= Requirement =
Among the lines below, copy each one in which "model" appears.
___ Task material
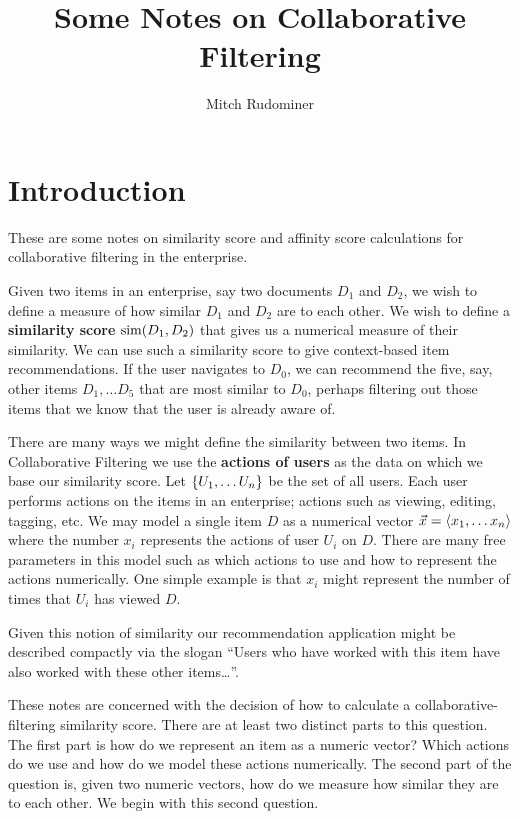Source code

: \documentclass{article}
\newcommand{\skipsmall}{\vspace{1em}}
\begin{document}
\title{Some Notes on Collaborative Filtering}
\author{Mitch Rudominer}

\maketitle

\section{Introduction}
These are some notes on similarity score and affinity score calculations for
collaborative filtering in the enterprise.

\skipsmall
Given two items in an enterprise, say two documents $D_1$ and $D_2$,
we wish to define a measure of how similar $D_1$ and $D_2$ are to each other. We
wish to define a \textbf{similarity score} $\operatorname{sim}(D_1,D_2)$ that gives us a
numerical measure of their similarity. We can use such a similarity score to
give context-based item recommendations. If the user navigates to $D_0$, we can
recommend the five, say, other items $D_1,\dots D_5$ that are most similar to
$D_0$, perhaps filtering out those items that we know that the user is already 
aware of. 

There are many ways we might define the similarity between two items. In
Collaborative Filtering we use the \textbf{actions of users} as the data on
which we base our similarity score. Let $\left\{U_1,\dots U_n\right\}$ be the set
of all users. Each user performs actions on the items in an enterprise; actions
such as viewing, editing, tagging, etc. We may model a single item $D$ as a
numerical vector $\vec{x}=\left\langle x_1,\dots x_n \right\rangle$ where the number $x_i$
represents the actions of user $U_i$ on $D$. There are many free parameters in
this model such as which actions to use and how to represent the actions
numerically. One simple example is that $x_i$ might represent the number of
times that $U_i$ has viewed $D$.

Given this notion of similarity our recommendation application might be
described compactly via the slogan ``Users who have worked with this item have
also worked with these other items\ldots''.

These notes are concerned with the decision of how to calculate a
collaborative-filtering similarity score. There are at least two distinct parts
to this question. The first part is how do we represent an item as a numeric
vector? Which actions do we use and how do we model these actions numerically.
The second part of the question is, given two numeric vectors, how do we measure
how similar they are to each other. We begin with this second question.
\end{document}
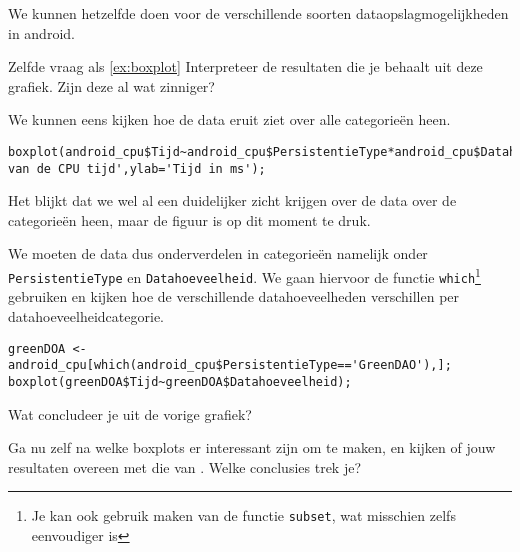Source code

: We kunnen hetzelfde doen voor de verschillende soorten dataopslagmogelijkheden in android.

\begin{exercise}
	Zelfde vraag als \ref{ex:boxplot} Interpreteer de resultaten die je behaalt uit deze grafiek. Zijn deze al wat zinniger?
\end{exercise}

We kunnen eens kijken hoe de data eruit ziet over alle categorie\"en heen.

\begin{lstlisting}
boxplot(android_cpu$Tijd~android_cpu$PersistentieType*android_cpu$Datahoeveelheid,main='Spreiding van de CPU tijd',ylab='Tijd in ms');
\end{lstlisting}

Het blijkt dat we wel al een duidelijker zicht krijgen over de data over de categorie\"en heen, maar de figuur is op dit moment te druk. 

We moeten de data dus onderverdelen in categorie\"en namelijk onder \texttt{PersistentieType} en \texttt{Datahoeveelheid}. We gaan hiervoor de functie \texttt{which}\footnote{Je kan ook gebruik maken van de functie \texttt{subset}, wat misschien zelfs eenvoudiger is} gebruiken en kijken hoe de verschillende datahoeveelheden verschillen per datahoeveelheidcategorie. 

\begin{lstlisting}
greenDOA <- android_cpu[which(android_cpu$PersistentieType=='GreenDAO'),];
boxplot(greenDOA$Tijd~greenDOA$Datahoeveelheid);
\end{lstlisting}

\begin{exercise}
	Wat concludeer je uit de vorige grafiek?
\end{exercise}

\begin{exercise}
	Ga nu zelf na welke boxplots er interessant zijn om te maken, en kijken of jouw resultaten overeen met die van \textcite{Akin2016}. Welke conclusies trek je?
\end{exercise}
______
= Expected answer =
such as viewing, editing, tagging, etc. We may model a single item $D$ as a
this model such as which actions to use and how to represent the actions
vector? Which actions do we use and how do we model these actions numerically.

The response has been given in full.